AVAILABLE RECORDS Start Marker

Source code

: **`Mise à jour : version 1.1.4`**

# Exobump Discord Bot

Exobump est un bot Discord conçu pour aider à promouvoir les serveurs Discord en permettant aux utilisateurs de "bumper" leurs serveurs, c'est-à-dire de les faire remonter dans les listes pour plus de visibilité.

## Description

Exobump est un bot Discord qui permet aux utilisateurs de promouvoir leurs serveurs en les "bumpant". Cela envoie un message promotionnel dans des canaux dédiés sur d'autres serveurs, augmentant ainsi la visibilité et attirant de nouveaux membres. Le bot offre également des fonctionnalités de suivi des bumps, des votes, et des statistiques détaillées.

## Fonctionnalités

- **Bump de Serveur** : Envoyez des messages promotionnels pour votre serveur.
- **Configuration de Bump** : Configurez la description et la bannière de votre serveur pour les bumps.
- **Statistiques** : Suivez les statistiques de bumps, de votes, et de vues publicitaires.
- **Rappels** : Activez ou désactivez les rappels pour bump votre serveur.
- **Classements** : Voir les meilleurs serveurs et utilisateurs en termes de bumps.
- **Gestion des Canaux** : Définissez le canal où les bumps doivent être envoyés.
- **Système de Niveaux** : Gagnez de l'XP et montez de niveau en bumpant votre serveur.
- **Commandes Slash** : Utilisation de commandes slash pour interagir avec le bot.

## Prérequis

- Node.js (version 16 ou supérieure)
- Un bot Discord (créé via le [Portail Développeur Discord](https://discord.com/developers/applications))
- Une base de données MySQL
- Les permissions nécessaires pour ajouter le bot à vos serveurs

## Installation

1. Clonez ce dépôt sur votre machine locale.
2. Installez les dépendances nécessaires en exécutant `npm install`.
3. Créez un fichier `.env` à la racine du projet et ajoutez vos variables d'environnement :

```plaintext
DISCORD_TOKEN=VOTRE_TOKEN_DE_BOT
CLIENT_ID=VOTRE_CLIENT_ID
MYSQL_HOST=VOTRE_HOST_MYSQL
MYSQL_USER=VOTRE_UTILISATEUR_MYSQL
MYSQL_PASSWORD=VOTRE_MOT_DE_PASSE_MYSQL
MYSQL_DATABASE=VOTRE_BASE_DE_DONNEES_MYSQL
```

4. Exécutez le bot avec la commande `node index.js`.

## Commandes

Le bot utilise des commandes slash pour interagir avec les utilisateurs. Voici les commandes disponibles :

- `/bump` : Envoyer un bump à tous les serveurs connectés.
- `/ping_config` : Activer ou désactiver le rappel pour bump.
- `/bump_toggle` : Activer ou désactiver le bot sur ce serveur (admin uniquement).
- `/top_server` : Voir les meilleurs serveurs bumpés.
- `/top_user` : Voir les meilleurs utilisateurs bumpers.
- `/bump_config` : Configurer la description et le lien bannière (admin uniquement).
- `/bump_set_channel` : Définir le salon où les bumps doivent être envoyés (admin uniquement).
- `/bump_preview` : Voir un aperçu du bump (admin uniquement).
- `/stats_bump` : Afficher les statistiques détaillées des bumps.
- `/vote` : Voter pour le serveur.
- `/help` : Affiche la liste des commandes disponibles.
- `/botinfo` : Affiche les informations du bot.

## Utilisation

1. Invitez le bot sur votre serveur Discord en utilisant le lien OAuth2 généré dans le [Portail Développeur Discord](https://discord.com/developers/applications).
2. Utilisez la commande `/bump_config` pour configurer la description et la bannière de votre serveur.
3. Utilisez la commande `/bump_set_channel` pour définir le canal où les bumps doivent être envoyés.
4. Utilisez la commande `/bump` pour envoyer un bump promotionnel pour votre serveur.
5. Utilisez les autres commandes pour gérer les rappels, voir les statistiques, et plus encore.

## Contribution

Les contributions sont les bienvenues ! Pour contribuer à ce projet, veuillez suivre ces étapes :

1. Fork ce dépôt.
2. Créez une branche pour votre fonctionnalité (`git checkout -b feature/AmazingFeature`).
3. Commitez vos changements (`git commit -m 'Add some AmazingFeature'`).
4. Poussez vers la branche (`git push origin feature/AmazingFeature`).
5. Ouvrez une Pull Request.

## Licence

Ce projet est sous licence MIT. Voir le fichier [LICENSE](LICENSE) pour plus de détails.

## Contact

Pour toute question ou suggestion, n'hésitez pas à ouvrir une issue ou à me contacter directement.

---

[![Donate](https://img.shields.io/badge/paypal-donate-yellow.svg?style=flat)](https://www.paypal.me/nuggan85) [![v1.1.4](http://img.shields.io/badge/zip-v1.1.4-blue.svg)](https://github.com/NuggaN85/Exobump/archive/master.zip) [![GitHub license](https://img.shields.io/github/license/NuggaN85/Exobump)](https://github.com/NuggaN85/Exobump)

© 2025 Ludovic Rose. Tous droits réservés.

AVAILABLE RECORDS End Marker

At the line with "2. Créez une", begin reproducing the material above exactly, and continue through its last line.

** SOLUTION TO THIS EXERCISE **
2. Créez une branche pour votre fonctionnalité (`git checkout -b feature/AmazingFeature`).
3. Commitez vos changements (`git commit -m 'Add some AmazingFeature'`).
4. Poussez vers la branche (`git push origin feature/AmazingFeature`).
5. Ouvrez une Pull Request.

## Licence

Ce projet est sous licence MIT. Voir le fichier [LICENSE](LICENSE) pour plus de détails.

## Contact

Pour toute question ou suggestion, n'hésitez pas à ouvrir une issue ou à me contacter directement.

---

[![Donate](https://img.shields.io/badge/paypal-donate-yellow.svg?style=flat)](https://www.paypal.me/nuggan85) [![v1.1.4](http://img.shields.io/badge/zip-v1.1.4-blue.svg)](https://github.com/NuggaN85/Exobump/archive/master.zip) [![GitHub license](https://img.shields.io/github/license/NuggaN85/Exobump)](https://github.com/NuggaN85/Exobump)

© 2025 Ludovic Rose. Tous droits réservés.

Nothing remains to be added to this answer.